From Economic Times:
The biggest threat these jobbers now face to their livelihood is technology. In June this year, the NSE said it would now allow “decision support tools/algorithms, wherein the orders may be placed for execution for two or more securities/contracts as the case may be in capital market and/or futures & options segment simultaneously.” In layman terms, it is the green signal for ‘program trading’ by institutional investors in the Indian market.
This clearance is linked to the stock market regulator, SEBI’s approval for Direct Market Access (DMA), which allows institutional clients to place their orders on the exchange trading system through the broker’s infrastructure, without manual intervention by the broker.

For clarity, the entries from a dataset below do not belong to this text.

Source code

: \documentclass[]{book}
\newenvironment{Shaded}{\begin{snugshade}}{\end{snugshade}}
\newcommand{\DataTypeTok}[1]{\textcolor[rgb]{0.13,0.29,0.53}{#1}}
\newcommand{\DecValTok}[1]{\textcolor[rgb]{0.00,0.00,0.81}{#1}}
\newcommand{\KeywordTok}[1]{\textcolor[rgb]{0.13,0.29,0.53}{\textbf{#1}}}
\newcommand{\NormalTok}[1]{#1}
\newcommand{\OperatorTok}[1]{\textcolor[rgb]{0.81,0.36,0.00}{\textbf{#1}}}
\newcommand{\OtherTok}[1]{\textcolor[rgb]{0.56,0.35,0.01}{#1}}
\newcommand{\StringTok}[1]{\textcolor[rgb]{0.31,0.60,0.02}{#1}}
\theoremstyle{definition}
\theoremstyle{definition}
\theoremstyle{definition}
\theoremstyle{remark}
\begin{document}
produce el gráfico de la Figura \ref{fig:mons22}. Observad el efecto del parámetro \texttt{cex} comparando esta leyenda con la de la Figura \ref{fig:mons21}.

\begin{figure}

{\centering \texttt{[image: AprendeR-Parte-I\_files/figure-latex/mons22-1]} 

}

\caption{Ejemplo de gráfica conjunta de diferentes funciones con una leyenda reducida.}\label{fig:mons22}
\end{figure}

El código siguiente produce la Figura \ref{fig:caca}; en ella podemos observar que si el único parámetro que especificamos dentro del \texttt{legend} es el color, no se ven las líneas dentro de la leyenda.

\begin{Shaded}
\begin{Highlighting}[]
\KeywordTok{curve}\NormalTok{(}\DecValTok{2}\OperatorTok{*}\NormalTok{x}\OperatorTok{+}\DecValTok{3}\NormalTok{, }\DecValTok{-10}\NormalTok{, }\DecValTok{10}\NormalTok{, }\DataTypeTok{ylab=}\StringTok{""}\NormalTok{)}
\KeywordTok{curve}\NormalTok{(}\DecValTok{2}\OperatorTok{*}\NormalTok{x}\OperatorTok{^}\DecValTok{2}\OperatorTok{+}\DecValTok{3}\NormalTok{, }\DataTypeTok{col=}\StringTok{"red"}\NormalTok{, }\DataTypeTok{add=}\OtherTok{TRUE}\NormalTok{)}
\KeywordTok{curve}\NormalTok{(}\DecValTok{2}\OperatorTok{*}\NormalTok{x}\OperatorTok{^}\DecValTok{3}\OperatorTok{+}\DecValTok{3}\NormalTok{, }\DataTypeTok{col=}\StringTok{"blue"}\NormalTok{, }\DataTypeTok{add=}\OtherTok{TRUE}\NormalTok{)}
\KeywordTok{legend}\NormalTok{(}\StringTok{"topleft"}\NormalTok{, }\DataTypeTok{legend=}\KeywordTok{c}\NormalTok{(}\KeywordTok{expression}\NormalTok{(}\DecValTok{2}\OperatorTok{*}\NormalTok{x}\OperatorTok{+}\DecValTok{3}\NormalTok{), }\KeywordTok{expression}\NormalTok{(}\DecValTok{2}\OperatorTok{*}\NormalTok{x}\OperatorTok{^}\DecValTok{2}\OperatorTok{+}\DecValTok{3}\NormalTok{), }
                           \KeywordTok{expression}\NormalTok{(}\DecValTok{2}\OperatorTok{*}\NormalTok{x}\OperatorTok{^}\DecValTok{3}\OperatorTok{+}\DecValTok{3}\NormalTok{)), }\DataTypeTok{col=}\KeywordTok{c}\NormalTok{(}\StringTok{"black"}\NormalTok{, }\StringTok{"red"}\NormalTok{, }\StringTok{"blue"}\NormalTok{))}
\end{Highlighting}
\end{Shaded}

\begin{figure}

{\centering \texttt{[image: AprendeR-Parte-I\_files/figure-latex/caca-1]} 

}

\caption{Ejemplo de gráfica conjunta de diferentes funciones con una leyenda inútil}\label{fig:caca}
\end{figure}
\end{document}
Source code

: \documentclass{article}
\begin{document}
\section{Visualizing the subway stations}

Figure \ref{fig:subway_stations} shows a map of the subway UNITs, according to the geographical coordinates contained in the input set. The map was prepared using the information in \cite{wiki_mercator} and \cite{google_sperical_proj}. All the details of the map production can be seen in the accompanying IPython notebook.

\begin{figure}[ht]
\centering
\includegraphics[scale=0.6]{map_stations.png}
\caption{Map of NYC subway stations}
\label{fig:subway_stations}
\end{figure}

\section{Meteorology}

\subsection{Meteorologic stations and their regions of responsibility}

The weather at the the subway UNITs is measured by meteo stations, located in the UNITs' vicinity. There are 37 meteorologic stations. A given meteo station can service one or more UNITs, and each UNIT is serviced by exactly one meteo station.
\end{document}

A fund manager sitting in Hong Kong or Singapore can feed a program into the trading system, specifying the conditions under which the trade has to be executed. Once program trading takes off in a big way, Rambabu and other arbitrageurs like him will be fighting emotionless software programs for their daily bread.
And the battle will be one-sided. A software code can analyse thousands of scrips simultaneously and zoom in on arbitrage opportunities much faster than the jobbers manning trading terminals. Having spotted the break, the software will execute the trade in a fraction of a second before the arbitrageur can even react.
Given that I’m writing such automated systems, I am probably partly responsible. But it’s not just fund managers that can do this – even the jobbers can get programs to do this kind of thing from their desks. This means job losses for a lot of “manual” labour but a huge opportunity in discovering more mispriced opportunities using automated systems. The same jobber can move to a new and perhaps less risky business model.
Unfortunately many will not be able to do so – we are all resistant to change. Even those of us who develop systems will see them die much faster as DMA takes over. But the point is to keep changing, and to keep improving. Just like any other industry, I guess.